=== Begin Enclosure ===

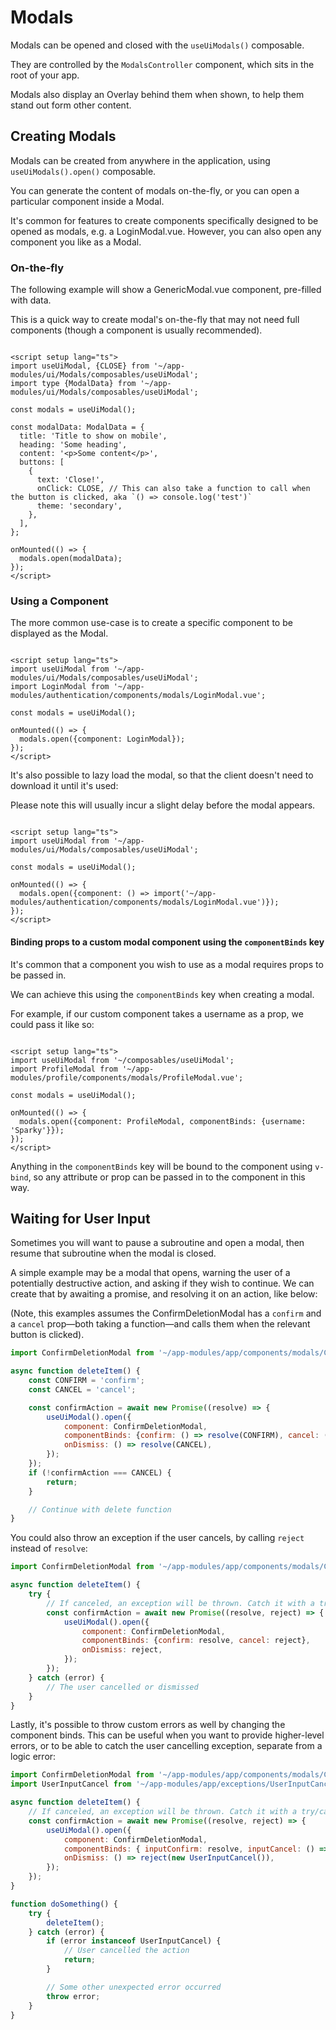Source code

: # Modals

Modals can be opened and closed with the `useUiModals()` composable.

They are controlled by the `ModalsController` component, which sits in the root of your app.

Modals also display an Overlay behind them when shown, to help them stand out form other content.

## Creating Modals

Modals can be created from anywhere in the application, using `useUiModals().open()` composable.

You can generate the content of modals on-the-fly, or you can open a particular component inside a Modal.

It's common for features to create components specifically designed to be opened as modals, e.g. a LoginModal.vue.
However, you can also open any component you like as a Modal.

### On-the-fly

The following example will show a GenericModal.vue component, pre-filled with data.

This is a quick way to create modal's on-the-fly that may not need full components (though a component is usually
recommended).

```vue

<script setup lang="ts">
import useUiModal, {CLOSE} from '~/app-modules/ui/Modals/composables/useUiModal';
import type {ModalData} from '~/app-modules/ui/Modals/composables/useUiModal';

const modals = useUiModal();

const modalData: ModalData = {
  title: 'Title to show on mobile',
  heading: 'Some heading',
  content: '<p>Some content</p>',
  buttons: [
    {
      text: 'Close!',
      onClick: CLOSE, // This can also take a function to call when the button is clicked, aka `() => console.log('test')`
      theme: 'secondary',
    },
  ],
};

onMounted(() => {
  modals.open(modalData);
});
</script>
```

### Using a Component

The more common use-case is to create a specific component to be displayed as the Modal.

```vue

<script setup lang="ts">
import useUiModal from '~/app-modules/ui/Modals/composables/useUiModal';
import LoginModal from '~/app-modules/authentication/components/modals/LoginModal.vue';

const modals = useUiModal();

onMounted(() => {
  modals.open({component: LoginModal});
});
</script>
```

It's also possible to lazy load the modal, so that the client doesn't need to download it until it's used:

Please note this will usually incur a slight delay before the modal appears.

```vue

<script setup lang="ts">
import useUiModal from '~/app-modules/ui/Modals/composables/useUiModal';

const modals = useUiModal();

onMounted(() => {
  modals.open({component: () => import('~/app-modules/authentication/components/modals/LoginModal.vue')});
});
</script>
```

#### Binding props to a custom modal component using the `componentBinds` key

It's common that a component you wish to use as a modal requires props to be passed in.

We can achieve this using the `componentBinds` key when creating a modal.

For example, if our custom component takes a username as a prop, we could pass it like so:

```vue

<script setup lang="ts">
import useUiModal from '~/composables/useUiModal';
import ProfileModal from '~/app-modules/profile/components/modals/ProfileModal.vue';

const modals = useUiModal();

onMounted(() => {
  modals.open({component: ProfileModal, componentBinds: {username: 'Sparky'}});
});
</script>
```

Anything in the `componentBinds` key will be bound to the component using `v-bind`, so any attribute or prop can be
passed in to the component in this way.

## Waiting for User Input

Sometimes you will want to pause a subroutine and open a modal, then resume that subroutine when the modal is closed.

A simple example may be a modal that opens, warning the user of a potentially destructive action, and asking if they
wish to continue. We can create that by awaiting a promise, and resolving it on an action, like below:

(Note, this examples assumes the ConfirmDeletionModal has a `confirm` and a `cancel` prop—both taking a function—and
calls them when the relevant button is clicked).

```js
import ConfirmDeletionModal from '~/app-modules/app/components/modals/ConfirmDeletionModal.vue';

async function deleteItem() {
    const CONFIRM = 'confirm';
    const CANCEL = 'cancel';

    const confirmAction = await new Promise((resolve) => {
        useUiModal().open({
            component: ConfirmDeletionModal,
            componentBinds: {confirm: () => resolve(CONFIRM), cancel: () => resolve(CANCEL)},
            onDismiss: () => resolve(CANCEL),
        });
    });
    if (!confirmAction === CANCEL) {
        return;
    }

    // Continue with delete function
}
```

You could also throw an exception if the user cancels, by calling `reject` instead of `resolve`:

```js
import ConfirmDeletionModal from '~/app-modules/app/components/modals/ConfirmDeletionModal.vue';

async function deleteItem() {
    try {
        // If canceled, an exception will be thrown. Catch it with a try/catch here, or try/catch somewhere up the stack.
        const confirmAction = await new Promise((resolve, reject) => {
            useUiModal().open({
                component: ConfirmDeletionModal,
                componentBinds: {confirm: resolve, cancel: reject},
                onDismiss: reject,
            });
        });
    } catch (error) {
        // The user cancelled or dismissed
    }
}
```

Lastly, it's possible to throw custom errors as well by changing the component binds. This can be useful when you want
to provide higher-level errors, or to be able to catch the user cancelling exception, separate from a logic error:

```js
import ConfirmDeletionModal from '~/app-modules/app/components/modals/ConfirmDeletionModal.vue';
import UserInputCancel from '~/app-modules/app/exceptions/UserInputCancel';

async function deleteItem() {
    // If canceled, an exception will be thrown. Catch it with a try/catch here, or try/catch somewhere up the stack.
    const confirmAction = await new Promise((resolve, reject) => {
        useUiModal().open({
            component: ConfirmDeletionModal,
            componentBinds: { inputConfirm: resolve, inputCancel: () => reject(new UserInputCancel()) },
            onDismiss: () => reject(new UserInputCancel()),
        });
    });
}

function doSomething() {
    try {
        deleteItem();
    } catch (error) {
        if (error instanceof UserInputCancel) {
            // User cancelled the action
            return;
        }

        // Some other unexpected error occurred
        throw error;
    }
}
```
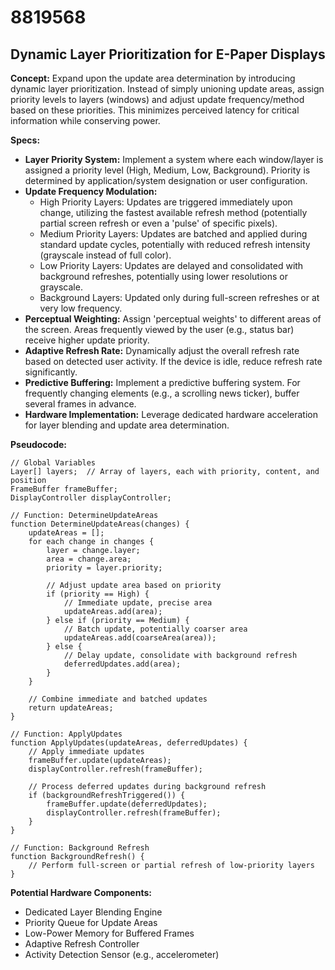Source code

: # 8819568

## Dynamic Layer Prioritization for E-Paper Displays

**Concept:** Expand upon the update area determination by introducing dynamic layer prioritization. Instead of simply unioning update areas, assign priority levels to layers (windows) and adjust update frequency/method based on these priorities. This minimizes perceived latency for critical information while conserving power.

**Specs:**

*   **Layer Priority System:** Implement a system where each window/layer is assigned a priority level (High, Medium, Low, Background). Priority is determined by application/system designation or user configuration.
*   **Update Frequency Modulation:** 
    *   High Priority Layers: Updates are triggered immediately upon change, utilizing the fastest available refresh method (potentially partial screen refresh or even a 'pulse' of specific pixels).
    *   Medium Priority Layers: Updates are batched and applied during standard update cycles, potentially with reduced refresh intensity (grayscale instead of full color).
    *   Low Priority Layers: Updates are delayed and consolidated with background refreshes, potentially using lower resolutions or grayscale.
    *   Background Layers: Updated only during full-screen refreshes or at very low frequency.
*   **Perceptual Weighting:** Assign 'perceptual weights' to different areas of the screen. Areas frequently viewed by the user (e.g., status bar) receive higher update priority.
*   **Adaptive Refresh Rate:** Dynamically adjust the overall refresh rate based on detected user activity. If the device is idle, reduce refresh rate significantly.
*   **Predictive Buffering:** Implement a predictive buffering system. For frequently changing elements (e.g., a scrolling news ticker), buffer several frames in advance.
*   **Hardware Implementation:**  Leverage dedicated hardware acceleration for layer blending and update area determination.

**Pseudocode:**

```
// Global Variables
Layer[] layers;  // Array of layers, each with priority, content, and position
FrameBuffer frameBuffer;
DisplayController displayController;

// Function: DetermineUpdateAreas
function DetermineUpdateAreas(changes) {
    updateAreas = [];
    for each change in changes {
        layer = change.layer;
        area = change.area;
        priority = layer.priority;

        // Adjust update area based on priority
        if (priority == High) {
            // Immediate update, precise area
            updateAreas.add(area);
        } else if (priority == Medium) {
            // Batch update, potentially coarser area
            updateAreas.add(coarseArea(area));
        } else {
            // Delay update, consolidate with background refresh
            deferredUpdates.add(area);
        }
    }

    // Combine immediate and batched updates
    return updateAreas;
}

// Function: ApplyUpdates
function ApplyUpdates(updateAreas, deferredUpdates) {
    // Apply immediate updates
    frameBuffer.update(updateAreas);
    displayController.refresh(frameBuffer);

    // Process deferred updates during background refresh
    if (backgroundRefreshTriggered()) {
        frameBuffer.update(deferredUpdates);
        displayController.refresh(frameBuffer);
    }
}

// Function: Background Refresh
function BackgroundRefresh() {
    // Perform full-screen or partial refresh of low-priority layers
}
```

**Potential Hardware Components:**

*   Dedicated Layer Blending Engine
*   Priority Queue for Update Areas
*   Low-Power Memory for Buffered Frames
*   Adaptive Refresh Controller
*   Activity Detection Sensor (e.g., accelerometer)
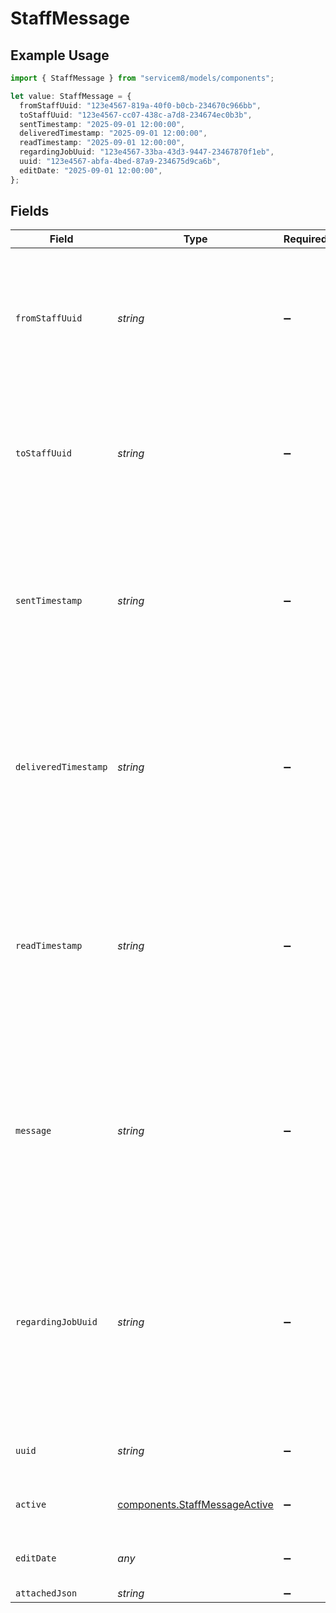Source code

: # StaffMessage

## Example Usage

```typescript
import { StaffMessage } from "servicem8/models/components";

let value: StaffMessage = {
  fromStaffUuid: "123e4567-819a-40f0-b0cb-234670c966bb",
  toStaffUuid: "123e4567-cc07-438c-a7d8-234674ec0b3b",
  sentTimestamp: "2025-09-01 12:00:00",
  deliveredTimestamp: "2025-09-01 12:00:00",
  readTimestamp: "2025-09-01 12:00:00",
  regardingJobUuid: "123e4567-33ba-43d3-9447-23467870f1eb",
  uuid: "123e4567-abfa-4bed-87a9-234675d9ca6b",
  editDate: "2025-09-01 12:00:00",
};
```

## Fields

| Field                                                                                                                                                                                                        | Type                                                                                                                                                                                                         | Required                                                                                                                                                                                                     | Description                                                                                                                                                                                                  | Example                                                                                                                                                                                                      |
| ------------------------------------------------------------------------------------------------------------------------------------------------------------------------------------------------------------ | ------------------------------------------------------------------------------------------------------------------------------------------------------------------------------------------------------------ | ------------------------------------------------------------------------------------------------------------------------------------------------------------------------------------------------------------ | ------------------------------------------------------------------------------------------------------------------------------------------------------------------------------------------------------------ | ------------------------------------------------------------------------------------------------------------------------------------------------------------------------------------------------------------ |
| `fromStaffUuid`                                                                                                                                                                                              | *string*                                                                                                                                                                                                     | :heavy_minus_sign:                                                                                                                                                                                           | Unique identifier (UUID) of the staff member who sent this message. Identifies the sender of the communication within the system.                                                                            | 123e4567-819a-40f0-b0cb-234670c966bb                                                                                                                                                                         |
| `toStaffUuid`                                                                                                                                                                                                | *string*                                                                                                                                                                                                     | :heavy_minus_sign:                                                                                                                                                                                           | Unique identifier (UUID) of the staff member who received this message. Identifies the intended recipient of the communication.                                                                              | 123e4567-cc07-438c-a7d8-234674ec0b3b                                                                                                                                                                         |
| `sentTimestamp`                                                                                                                                                                                              | *string*                                                                                                                                                                                                     | :heavy_minus_sign:                                                                                                                                                                                           | The date and time when the message was sent. Format is YYYY-MM-DD HH:MM:SS. This field is automatically set to the current time when a new message is created.                                               | 2025-09-01 12:00:00                                                                                                                                                                                          |
| `deliveredTimestamp`                                                                                                                                                                                         | *string*                                                                                                                                                                                                     | :heavy_minus_sign:                                                                                                                                                                                           | The date and time when the message was delivered to the recipient's device. Format is YYYY-MM-DD HH:MM:SS. This field may be null if delivery confirmation is not available.                                 | 2025-09-01 12:00:00                                                                                                                                                                                          |
| `readTimestamp`                                                                                                                                                                                              | *string*                                                                                                                                                                                                     | :heavy_minus_sign:                                                                                                                                                                                           | The date and time when the message was read by the recipient. Format is YYYY-MM-DD HH:MM:SS. This field may be null if the message has not been read or if read receipts are not available.                  | 2025-09-01 12:00:00                                                                                                                                                                                          |
| `message`                                                                                                                                                                                                    | *string*                                                                                                                                                                                                     | :heavy_minus_sign:                                                                                                                                                                                           | The text content of the message. Supports Unicode characters for international language support. This field contains the actual message being sent between staff members.                                    |                                                                                                                                                                                                              |
| `regardingJobUuid`                                                                                                                                                                                           | *string*                                                                                                                                                                                                     | :heavy_minus_sign:                                                                                                                                                                                           | Unique identifier (UUID) of the job this message is related to. Optional field that links the message to a specific job for context. This field may be null if the message is not related to a specific job. | 123e4567-33ba-43d3-9447-23467870f1eb                                                                                                                                                                         |
| `uuid`                                                                                                                                                                                                       | *string*                                                                                                                                                                                                     | :heavy_minus_sign:                                                                                                                                                                                           | Unique identifier for this record                                                                                                                                                                            | 123e4567-abfa-4bed-87a9-234675d9ca6b                                                                                                                                                                         |
| `active`                                                                                                                                                                                                     | [components.StaffMessageActive](../../models/components/staffmessageactive.md)                                                                                                                               | :heavy_minus_sign:                                                                                                                                                                                           | Record active/deleted flag.  Valid values are [0,1]                                                                                                                                                          |                                                                                                                                                                                                              |
| `editDate`                                                                                                                                                                                                   | *any*                                                                                                                                                                                                        | :heavy_minus_sign:                                                                                                                                                                                           | Timestamp at which record was last modified                                                                                                                                                                  | 2025-09-01 12:00:00                                                                                                                                                                                          |
| `attachedJson`                                                                                                                                                                                               | *string*                                                                                                                                                                                                     | :heavy_minus_sign:                                                                                                                                                                                           | N/A                                                                                                                                                                                                          |                                                                                                                                                                                                              |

=== End Enclosure ===

• ASSIGNED TASK
All that is needed is the number of lines above in which the string "useUiModals" appears.

• ANSWER TO THE EXERCISE
2